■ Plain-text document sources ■
+ + + +

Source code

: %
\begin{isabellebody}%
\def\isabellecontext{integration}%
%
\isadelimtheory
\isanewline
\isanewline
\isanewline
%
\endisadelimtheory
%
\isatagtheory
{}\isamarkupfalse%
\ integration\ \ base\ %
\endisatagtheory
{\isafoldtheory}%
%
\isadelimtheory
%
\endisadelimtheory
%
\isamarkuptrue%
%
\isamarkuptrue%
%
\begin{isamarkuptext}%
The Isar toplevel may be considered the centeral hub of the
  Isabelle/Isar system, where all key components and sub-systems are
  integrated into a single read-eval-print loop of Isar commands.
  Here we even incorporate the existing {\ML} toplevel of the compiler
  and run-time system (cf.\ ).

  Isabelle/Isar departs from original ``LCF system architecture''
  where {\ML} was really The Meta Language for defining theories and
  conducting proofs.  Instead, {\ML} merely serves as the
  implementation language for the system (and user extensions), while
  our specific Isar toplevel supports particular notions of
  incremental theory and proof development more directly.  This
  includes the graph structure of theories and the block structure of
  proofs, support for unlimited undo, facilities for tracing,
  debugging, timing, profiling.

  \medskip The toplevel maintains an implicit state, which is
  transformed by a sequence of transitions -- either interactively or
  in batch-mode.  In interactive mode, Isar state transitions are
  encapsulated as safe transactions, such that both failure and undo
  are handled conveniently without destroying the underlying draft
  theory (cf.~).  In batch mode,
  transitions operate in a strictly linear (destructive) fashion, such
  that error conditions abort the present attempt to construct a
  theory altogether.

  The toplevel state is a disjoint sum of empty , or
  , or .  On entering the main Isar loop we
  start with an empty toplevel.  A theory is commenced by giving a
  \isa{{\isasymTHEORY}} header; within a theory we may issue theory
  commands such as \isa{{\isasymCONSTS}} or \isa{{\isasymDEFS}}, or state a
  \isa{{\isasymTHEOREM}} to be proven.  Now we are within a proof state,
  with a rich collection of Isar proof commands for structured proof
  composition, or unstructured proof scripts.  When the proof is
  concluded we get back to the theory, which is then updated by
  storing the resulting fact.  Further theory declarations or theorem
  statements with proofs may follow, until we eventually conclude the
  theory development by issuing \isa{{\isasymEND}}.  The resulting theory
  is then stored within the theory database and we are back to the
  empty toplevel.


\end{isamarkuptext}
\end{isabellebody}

+ + + +

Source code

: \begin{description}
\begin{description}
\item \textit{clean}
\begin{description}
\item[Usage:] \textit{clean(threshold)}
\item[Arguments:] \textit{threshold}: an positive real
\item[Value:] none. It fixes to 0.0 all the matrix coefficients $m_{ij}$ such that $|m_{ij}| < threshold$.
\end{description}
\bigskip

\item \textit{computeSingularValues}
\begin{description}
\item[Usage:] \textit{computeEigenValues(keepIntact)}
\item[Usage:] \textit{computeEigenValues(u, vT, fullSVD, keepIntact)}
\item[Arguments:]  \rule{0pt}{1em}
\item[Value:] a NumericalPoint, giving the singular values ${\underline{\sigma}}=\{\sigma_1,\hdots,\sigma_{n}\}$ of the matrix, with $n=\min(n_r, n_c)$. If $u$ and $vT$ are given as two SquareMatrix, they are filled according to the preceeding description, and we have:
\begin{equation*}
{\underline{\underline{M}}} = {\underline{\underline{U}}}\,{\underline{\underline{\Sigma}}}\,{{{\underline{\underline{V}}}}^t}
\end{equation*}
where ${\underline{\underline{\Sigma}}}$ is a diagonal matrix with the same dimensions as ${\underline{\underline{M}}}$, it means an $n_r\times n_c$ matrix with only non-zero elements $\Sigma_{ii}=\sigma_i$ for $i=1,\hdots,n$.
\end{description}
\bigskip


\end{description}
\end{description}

+ + + +

■ PROBLEM TO WORK ON ■
Each line above where the word "commands" occurs should be copied out.

■ RESULT FOR THIS EXERCISE ■
  integrated into a single read-eval-print loop of Isar commands.
  commands such as \isa{{\isasymCONSTS}} or \isa{{\isasymDEFS}}, or state a
  with a rich collection of Isar proof commands for structured proof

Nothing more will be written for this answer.